Je me réveille tout doucement. J'entends d'abord le bruit de la télévision puis la respiration de ma soeur. L'odeur de son eau florale vient chatouiller mes narines. J'ouvre un oeil, puis l'autre, je profite, prends mon temps. J'étire mes membres et m'assoie. Lou me regarde, prend ma main dans la sienne, puis me demande doucement :

- Tu vas comment ?

Je hausse les épaules, Oh, je vais très bien, c'est pour ça que je me suis jetée d'un pont, que je viens de faire un malaise, et que tu es chez moi !. Je me mets sur mes jambes, vacille un peu, mais c'est mieux que ce que j'imaginais.

- Tu devais avoir besoin de te reposer, il est presque seize heures ! Tu dors combien de temps ?

Non, pardon, mes jambes vont céder en fait.

- Oulà ! Tu ferais mieux de t'asseoir, tu vas tomber. Qu'est-ce que tu as ? Tu as besoin de quoi ?

Je la regarde et retient un rire amer. Ce que j'ai ? C'était il y a longtemps qu'il fallait me le demander, s'inquiéter. Le mal est fait depuis plusieurs années. De toi, de ma famille, c'était avant que j'avais besoin de vous, c'est trop tard. Mais merci quand même !

- Mais répond-moi ! Tu ne vois pas tout le mal qu'on se donne ? On se débrouille pour que tu aies quelqu'un avec toi le plus souvent possible, on fait des efforts pour pouvoir venir jusqu'ici. Toi aussi tu dois en faire, répond-moi, parle-moi ! Pourquoi tu te tais ? Pourquoi ce silence ? Allez, bouge, fais quelque chose ! Défends-toi !

- STOP !!!

Ca m'a échappé.

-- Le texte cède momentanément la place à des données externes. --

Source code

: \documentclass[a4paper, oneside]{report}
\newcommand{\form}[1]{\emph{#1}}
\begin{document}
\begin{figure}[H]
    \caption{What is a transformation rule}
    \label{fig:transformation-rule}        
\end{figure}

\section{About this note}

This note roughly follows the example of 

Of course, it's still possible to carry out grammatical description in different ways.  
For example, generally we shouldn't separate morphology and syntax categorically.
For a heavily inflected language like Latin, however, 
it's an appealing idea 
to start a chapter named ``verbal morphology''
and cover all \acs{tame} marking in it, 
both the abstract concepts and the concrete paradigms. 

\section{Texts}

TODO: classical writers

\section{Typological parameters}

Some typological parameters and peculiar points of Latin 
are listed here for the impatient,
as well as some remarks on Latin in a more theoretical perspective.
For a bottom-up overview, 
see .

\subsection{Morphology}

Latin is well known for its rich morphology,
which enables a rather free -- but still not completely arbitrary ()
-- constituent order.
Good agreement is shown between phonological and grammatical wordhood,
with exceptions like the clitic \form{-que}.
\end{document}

Je n'y tenais plus, c'était trop.

- Vous ne faites que la nourrice, vous êtes là pour vous donner bonne concience, comme ça, si je recommence, vous n'aurez qu'à vous dire que vous aviez fait ce que vous pouviez, je marmonne.

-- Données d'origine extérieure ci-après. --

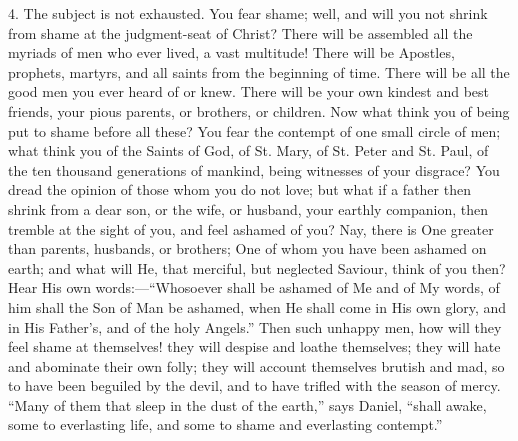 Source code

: 4. The subject is not exhausted. You fear shame; well, and will you
not shrink from shame at the judgment-seat of Christ? There will be
assembled all the myriads of men who ever lived, a vast multitude!
There will be Apostles, prophets, martyrs, and all saints from the
beginning of time. There will be all the good men you ever heard of or
knew. There will be your own kindest and best friends, your pious
parents, or brothers, or children. Now what think you of being put to
shame before all these? You fear the contempt of one small circle of
men; what think you of the Saints of God, of St. Mary, of St. Peter
and St. Paul, of the ten thousand generations of mankind, being
witnesses of your disgrace? You dread the opinion of those whom you do
not love; but what if a father then shrink from a dear son, or the
wife, or husband, your earthly companion, then tremble at the sight of
you, and feel ashamed of you? Nay, there is One greater than parents,
husbands, or brothers; One of whom you have been ashamed on earth; and
what will He, that merciful, but neglected Saviour, think of you then?
Hear His own words:—``Whosoever shall be ashamed of Me and of My
words, of him shall the Son of Man be ashamed, when He shall come in
His own glory, and in His Father's, and of the holy Angels.'' Then
such unhappy men, how will they feel shame at themselves! they will
despise and loathe themselves; they will hate and abominate their own
folly; they will account themselves brutish and mad, so to have been
beguiled by the devil, and to have trifled with the season of mercy.
``Many of them that sleep in the dust of the earth,'' says
Daniel, ``shall awake, some to everlasting life, and some to shame
and everlasting contempt.''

- Quoi ? Tu sais très bien que c'est faux ! On tient à toi.

- Alors pourquoi vous ne m'avez pas aidé quand j'en avais besoin ?

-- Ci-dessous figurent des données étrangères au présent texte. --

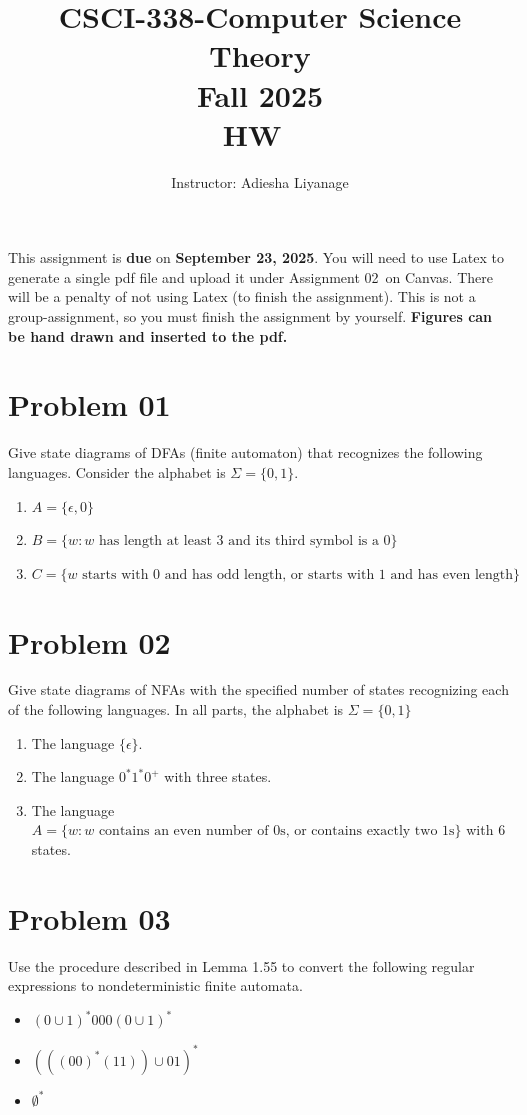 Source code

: \documentclass{article}
\title{CSCI-338-Computer Science Theory\\Fall 2025 \\HW~\assignmentnumber}
\author{Instructor: Adiesha Liyanage }
\date{}
\newcommand{\assignmentnumber}{02~}
\newcommand{\assignmentduedate}{September 23, 2025}
\begin{document}
\maketitle
This assignment is \textbf{due} on \textbf{\assignmentduedate}. You will need to use Latex to generate a single pdf file and upload it under Assignment \assignmentnumber on Canvas. There will be a penalty of not using Latex (to finish the assignment). This is not a group-assignment, so you must finish the assignment by yourself. \textbf{Figures can be hand drawn and inserted to the pdf.}

\section{Problem 01}
\noindent
Give state diagrams of DFAs (finite automaton) that recognizes the following languages. Consider the alphabet is \(\Sigma = \{0,1\}\).
\begin{enumerate}
    \item \(A = \{ \epsilon, 0\}\)
    \item \(B = \{ w : w \text{ has length at least 3 and its third symbol is a 0}\}\)
    \item \(C = \{ w \text{ starts with 0 and has odd length, or starts with 1 and has even length}\}\)
\end{enumerate}


\section{Problem 02}
Give state diagrams of NFAs with the specified number of states recognizing each of the following languages. In all parts, the alphabet is 
 \(\Sigma = \{0,1\}\) 
 \begin{enumerate}
     \item The language \(\{\epsilon\}\).
     \item The language \(0^*1^*0^+\) with three states.
     \item The language \(A = \{w : w \text{ contains an even number of 0s, or contains exactly two 1s}\}\) with $6$ states.
 \end{enumerate}

\section{Problem 03}
Use the procedure described in Lemma 1.55 to convert the following regular expressions to nondeterministic finite automata.
\begin{itemize}
    \item \((0 \cup 1)^*000(0 \cup 1)^*\)
    \item \((((00)^*(11)) \cup 01)^*\)
    \item \(\emptyset^*\)
\end{itemize}
\end{document}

- Tu ne nous a jamais vraiment parlé, comment voulais-tu qu'on sache ?

- Vous ne m'avez jamais écouté !

- Nous l'aurions fait ! Arrête de rejeter la faute sur les autres, on essaie de te parler sans cesse. Tu es la seule fautive, la seule à blâmer. Tu as choisi toi, et toi seule de te taire.

C'était faux. Ca ne pouvait pas être vrai. Ils m'ont tous poussée à bout, et aucun ne m'a aidé. Je n'y étais pour rien, je n'ai jamais choisi moi. Ils pouvaient m'aider. Alors je marmonne, juste pour moi :

- Evan, lui, il m'écoute.

Mais elle l'a entendu.

- Qui ça ?

- ...

- C'est qui Evan ? Quoi, tu es silencieuse de nouveau ?

- ...

- Mais merde ! Parle ! Comment tu veux qu'Evan t'écoute si tu ne lui parles pas ! Tu en es juste incapable !

La différence entre lui et toi c'est que je n'ai pas à dire des mots à haute voix pour qu'il m'écoute et me comprenne. Et je vais te prouver que je suis capable de lui parler.

C'est ce que j'aurais aimé lui dire, mais je n'en étais pas capable. À la place, je suis partie. J'ai pris mes clés, mon porte-monnaie et la porte. Enfin, je l'ai claquée. Je suis sortie de l'immeuble, ai retenu mes larmes, et me suis dirigée vers la librairie.